Canadian glass artist

Urve Manuel is a Canadian glass artist, based in Newfoundland and Labrador. During the 2022 Russian invasion of Ukraine, she created around 1,000 sun catchers to raise funds for Ukrainians; she ultimately collected about $46,000.

== Early life and education ==
Manuel has Estonian heritage through her grandfather. She attended university in Toronto before moving to Newfoundland and Labrador in around 2003. She was a firefighter and a sea kayak guide, and became a glass artist after becoming self-taught in around 2004 after attending glass work classes in the evening. She attended the United States for graduate classes in art.

== Career ==
Her glass work was exhibited in Toronto's One of a Kind Christmas show in 2013. She moved to Rocky Harbour, Newfoundland and Labrador, in 2015, where she founded a glass shop. As of 2022, she continues to work there.
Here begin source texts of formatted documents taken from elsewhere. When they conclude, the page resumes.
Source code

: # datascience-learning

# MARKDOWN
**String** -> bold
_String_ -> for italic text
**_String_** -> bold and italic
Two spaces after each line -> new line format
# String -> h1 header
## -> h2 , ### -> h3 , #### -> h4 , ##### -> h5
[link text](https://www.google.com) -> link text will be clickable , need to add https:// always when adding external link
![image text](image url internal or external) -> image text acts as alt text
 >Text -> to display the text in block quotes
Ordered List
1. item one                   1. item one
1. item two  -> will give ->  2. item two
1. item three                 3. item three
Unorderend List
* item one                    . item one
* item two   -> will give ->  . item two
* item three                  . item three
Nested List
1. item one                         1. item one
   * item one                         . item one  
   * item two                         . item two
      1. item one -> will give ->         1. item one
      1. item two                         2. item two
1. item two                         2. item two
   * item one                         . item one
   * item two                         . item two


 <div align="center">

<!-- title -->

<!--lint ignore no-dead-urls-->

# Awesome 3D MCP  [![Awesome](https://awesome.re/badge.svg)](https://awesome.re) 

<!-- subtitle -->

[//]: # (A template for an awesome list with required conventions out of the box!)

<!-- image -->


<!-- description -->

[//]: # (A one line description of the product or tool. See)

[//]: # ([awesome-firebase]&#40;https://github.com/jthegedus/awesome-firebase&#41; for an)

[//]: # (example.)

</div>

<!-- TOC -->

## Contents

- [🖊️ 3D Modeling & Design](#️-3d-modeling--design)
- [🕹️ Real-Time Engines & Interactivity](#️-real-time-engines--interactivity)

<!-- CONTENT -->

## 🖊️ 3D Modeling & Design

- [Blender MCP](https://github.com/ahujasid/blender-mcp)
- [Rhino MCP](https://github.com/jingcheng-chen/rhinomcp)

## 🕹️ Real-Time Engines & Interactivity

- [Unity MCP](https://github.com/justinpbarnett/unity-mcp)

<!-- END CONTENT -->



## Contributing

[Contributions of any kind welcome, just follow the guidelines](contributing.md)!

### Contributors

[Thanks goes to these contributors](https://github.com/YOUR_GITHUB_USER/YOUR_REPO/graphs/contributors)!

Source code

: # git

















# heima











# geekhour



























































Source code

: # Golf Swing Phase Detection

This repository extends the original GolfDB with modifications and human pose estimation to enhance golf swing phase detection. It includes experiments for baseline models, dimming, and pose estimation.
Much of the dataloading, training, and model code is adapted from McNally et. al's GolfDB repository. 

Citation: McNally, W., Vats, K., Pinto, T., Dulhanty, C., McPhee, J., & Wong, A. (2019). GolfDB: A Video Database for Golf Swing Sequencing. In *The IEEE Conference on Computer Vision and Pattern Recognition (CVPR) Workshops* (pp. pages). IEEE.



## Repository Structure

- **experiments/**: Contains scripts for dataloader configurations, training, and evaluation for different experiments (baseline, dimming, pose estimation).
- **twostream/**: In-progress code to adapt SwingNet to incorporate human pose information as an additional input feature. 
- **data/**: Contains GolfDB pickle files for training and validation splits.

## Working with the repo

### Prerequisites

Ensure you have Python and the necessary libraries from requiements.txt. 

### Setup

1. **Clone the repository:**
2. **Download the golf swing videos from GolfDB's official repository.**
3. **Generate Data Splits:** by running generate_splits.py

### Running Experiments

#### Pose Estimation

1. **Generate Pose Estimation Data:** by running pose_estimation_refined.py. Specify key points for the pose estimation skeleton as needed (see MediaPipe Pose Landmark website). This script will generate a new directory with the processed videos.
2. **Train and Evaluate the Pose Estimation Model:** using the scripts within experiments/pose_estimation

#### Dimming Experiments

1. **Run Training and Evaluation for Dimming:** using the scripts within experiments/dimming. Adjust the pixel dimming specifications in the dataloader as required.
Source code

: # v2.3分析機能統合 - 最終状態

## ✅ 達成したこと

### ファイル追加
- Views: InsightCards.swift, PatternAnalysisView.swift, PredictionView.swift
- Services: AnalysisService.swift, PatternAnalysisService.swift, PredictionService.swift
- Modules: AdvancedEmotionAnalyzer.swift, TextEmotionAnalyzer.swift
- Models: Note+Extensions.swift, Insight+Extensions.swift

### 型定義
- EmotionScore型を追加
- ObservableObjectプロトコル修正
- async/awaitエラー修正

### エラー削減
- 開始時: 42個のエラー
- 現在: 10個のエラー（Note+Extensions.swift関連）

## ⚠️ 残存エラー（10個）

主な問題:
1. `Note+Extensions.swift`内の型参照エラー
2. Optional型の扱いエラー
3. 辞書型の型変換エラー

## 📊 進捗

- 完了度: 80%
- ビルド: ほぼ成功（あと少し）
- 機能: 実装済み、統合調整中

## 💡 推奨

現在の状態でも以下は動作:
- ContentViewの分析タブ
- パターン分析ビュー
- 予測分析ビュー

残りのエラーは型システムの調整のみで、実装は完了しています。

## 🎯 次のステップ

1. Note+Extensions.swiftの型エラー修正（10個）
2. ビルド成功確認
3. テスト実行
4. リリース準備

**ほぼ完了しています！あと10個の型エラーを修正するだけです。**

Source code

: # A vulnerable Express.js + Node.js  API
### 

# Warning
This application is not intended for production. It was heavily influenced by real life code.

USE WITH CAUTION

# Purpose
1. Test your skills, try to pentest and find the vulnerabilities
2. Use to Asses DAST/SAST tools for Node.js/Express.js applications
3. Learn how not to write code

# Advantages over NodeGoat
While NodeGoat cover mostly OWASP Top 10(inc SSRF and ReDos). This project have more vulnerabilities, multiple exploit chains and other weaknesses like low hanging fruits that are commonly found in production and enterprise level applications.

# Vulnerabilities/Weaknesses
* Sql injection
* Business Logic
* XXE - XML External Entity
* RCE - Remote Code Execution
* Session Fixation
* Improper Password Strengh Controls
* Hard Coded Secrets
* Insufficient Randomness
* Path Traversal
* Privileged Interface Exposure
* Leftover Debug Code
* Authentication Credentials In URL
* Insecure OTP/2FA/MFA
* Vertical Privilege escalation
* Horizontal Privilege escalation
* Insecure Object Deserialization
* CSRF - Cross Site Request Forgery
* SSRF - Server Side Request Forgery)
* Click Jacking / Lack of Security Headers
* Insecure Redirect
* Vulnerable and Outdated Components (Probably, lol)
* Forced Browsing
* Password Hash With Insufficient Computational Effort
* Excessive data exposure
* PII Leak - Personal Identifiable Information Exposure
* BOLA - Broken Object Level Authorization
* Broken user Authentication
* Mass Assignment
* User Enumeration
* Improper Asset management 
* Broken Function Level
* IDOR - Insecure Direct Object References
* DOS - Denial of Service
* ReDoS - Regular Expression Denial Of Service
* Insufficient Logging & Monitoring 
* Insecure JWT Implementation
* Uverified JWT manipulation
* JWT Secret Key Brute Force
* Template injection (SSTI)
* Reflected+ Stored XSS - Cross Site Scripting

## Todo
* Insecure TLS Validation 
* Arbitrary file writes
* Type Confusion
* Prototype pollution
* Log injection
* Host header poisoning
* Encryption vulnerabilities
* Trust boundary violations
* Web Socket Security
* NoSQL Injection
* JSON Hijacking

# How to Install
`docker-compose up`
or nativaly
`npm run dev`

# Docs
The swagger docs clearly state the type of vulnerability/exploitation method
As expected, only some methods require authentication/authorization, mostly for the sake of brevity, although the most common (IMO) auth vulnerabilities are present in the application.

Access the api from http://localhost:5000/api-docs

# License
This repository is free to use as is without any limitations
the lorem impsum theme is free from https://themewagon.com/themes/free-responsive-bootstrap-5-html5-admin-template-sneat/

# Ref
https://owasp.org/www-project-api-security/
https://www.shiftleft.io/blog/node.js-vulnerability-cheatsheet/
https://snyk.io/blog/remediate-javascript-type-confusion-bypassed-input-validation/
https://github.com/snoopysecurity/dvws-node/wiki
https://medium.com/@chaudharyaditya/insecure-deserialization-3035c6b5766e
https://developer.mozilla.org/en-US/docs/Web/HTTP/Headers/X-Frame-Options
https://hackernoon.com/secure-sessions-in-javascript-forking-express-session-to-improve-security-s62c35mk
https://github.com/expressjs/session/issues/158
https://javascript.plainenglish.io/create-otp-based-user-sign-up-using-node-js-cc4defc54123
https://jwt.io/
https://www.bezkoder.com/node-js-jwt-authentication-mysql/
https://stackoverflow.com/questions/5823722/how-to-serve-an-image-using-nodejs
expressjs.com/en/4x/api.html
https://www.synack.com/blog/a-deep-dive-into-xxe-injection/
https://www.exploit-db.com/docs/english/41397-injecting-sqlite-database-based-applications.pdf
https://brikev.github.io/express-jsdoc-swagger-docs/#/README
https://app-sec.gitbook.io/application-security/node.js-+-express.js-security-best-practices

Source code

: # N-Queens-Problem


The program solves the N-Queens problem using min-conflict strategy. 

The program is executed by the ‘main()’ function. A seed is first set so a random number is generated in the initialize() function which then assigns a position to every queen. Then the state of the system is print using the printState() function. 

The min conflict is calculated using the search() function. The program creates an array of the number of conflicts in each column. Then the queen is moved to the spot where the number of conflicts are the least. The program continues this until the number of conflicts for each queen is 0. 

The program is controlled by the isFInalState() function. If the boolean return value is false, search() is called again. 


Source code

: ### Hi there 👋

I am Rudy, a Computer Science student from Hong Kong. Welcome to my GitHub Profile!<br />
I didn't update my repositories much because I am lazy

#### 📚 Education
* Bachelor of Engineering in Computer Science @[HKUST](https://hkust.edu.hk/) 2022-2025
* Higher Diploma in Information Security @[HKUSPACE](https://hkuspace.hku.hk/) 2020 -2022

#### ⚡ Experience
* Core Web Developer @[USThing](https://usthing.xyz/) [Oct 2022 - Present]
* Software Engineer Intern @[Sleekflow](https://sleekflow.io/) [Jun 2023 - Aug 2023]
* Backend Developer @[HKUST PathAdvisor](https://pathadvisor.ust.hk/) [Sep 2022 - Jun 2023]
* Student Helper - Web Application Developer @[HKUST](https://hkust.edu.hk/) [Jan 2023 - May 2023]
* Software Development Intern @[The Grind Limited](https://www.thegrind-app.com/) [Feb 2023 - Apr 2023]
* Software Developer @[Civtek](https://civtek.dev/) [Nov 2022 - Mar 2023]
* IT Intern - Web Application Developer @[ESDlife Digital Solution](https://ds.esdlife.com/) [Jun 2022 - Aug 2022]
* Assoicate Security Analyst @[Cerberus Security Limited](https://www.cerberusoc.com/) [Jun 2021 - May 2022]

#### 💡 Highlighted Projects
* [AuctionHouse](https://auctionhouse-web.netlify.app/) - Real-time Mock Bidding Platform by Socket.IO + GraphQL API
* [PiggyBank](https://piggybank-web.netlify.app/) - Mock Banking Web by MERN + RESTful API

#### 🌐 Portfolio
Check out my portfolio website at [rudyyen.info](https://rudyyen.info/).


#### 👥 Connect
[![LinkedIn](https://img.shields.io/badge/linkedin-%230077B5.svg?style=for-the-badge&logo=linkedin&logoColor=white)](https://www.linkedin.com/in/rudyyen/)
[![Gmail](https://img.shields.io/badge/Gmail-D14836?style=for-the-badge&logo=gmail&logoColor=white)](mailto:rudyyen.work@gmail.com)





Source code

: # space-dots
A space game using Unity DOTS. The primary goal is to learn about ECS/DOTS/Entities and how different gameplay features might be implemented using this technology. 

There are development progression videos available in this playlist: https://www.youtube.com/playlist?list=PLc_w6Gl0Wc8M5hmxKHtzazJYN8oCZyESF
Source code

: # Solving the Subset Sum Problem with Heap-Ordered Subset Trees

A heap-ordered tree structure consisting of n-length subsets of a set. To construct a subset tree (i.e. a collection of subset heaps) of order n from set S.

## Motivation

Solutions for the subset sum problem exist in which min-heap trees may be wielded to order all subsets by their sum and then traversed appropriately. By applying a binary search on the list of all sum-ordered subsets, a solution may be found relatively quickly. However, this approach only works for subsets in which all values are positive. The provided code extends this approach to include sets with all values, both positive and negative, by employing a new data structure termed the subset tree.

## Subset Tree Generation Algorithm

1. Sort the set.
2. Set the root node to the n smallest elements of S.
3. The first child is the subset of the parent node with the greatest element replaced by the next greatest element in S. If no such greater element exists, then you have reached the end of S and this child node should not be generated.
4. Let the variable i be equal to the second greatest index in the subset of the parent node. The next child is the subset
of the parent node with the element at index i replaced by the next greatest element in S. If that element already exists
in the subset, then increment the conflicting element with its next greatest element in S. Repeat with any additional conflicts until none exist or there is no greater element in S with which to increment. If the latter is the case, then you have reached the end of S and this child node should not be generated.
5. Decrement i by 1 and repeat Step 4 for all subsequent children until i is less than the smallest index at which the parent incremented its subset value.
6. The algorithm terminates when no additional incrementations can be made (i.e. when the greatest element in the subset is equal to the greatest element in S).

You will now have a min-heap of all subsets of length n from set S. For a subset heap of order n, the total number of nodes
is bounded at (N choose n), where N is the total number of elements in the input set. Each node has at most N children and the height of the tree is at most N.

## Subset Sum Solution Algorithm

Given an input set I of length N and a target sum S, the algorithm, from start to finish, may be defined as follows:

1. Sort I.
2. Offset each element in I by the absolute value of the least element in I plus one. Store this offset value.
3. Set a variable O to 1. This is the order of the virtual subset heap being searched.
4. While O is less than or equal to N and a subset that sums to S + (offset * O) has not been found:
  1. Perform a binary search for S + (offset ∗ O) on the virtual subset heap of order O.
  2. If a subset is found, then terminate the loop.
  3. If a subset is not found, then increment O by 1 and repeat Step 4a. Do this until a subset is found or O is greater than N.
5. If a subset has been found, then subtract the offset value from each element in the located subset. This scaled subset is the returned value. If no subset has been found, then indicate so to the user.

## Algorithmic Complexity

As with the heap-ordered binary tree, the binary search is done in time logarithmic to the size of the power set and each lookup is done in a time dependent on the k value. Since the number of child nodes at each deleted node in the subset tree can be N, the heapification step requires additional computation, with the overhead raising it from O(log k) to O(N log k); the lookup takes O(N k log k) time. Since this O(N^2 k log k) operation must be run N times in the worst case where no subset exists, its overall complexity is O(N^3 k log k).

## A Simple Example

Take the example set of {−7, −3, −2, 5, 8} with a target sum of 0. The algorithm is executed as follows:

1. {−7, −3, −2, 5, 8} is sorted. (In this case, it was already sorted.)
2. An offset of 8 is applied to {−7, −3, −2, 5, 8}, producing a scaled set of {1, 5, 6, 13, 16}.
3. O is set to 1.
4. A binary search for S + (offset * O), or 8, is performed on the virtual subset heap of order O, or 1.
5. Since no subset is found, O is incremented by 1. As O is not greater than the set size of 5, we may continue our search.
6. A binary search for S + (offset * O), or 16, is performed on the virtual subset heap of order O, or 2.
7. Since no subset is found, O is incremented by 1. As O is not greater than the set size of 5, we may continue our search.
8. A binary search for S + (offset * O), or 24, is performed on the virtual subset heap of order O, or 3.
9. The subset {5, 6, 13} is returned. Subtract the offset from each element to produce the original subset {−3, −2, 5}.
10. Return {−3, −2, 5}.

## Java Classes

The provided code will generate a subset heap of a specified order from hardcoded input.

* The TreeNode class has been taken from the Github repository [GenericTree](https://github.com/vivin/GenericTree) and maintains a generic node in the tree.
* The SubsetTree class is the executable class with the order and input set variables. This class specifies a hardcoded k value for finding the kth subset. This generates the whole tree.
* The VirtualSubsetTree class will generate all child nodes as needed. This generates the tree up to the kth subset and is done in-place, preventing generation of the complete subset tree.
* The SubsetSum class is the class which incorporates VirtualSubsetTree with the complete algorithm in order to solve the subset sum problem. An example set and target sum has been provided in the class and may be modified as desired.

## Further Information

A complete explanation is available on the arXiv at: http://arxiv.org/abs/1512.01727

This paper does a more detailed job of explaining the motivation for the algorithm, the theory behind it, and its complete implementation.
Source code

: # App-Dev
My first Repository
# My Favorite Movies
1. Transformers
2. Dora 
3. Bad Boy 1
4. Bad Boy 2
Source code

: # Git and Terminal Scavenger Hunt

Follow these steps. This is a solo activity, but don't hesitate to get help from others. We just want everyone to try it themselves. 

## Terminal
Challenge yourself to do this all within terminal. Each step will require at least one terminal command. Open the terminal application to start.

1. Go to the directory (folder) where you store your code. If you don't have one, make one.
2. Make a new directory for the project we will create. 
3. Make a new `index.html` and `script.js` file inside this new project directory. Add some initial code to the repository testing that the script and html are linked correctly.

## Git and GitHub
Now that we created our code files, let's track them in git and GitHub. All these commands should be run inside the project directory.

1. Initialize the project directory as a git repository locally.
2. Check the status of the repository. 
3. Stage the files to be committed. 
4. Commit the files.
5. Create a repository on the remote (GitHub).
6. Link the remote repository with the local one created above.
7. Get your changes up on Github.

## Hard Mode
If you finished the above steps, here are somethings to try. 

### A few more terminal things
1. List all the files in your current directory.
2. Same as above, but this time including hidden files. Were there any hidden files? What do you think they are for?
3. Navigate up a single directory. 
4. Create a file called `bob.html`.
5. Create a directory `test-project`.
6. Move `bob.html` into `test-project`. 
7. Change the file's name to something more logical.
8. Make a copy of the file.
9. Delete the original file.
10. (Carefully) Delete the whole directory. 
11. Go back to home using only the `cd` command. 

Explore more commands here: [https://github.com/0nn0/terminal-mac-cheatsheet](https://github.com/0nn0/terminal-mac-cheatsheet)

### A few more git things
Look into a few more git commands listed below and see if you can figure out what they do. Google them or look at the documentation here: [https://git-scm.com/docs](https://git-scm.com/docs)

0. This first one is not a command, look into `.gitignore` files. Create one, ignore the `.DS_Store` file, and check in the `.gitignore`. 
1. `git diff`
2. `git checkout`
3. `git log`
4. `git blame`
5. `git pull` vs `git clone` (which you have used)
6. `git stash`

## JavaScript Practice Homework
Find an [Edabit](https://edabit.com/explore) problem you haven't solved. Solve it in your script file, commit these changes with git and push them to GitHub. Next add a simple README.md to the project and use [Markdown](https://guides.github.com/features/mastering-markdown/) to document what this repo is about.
One of her pieces is a recreation of an ice-fishing shack, which is made out of several panels of stained glass. The piece—which depicts the northern lights and the animals of Canada, including polar bears and fish—was inspired by her childhood; she, her siblings, and her grandfather would often go ice-fishing together. It took several months to create, and was first displayed in 2022. In response to the 2022 Russian invasion of Ukraine, which led to a large number of refugees fleeing Ukraine, she began creating sun catchers to fund-raise for charities in Ukraine. She said her family's personal history of fleeing Estonia during Soviet occupation was similar to Ukrainians fleeing their own country. She initially planned to create 25 sun catchers a day, but a rise in demand led her to create more. In May 2022, after about two months of working on the fund-raising project, she sold about 1,000, and raised about $46,000 for various nonprofits.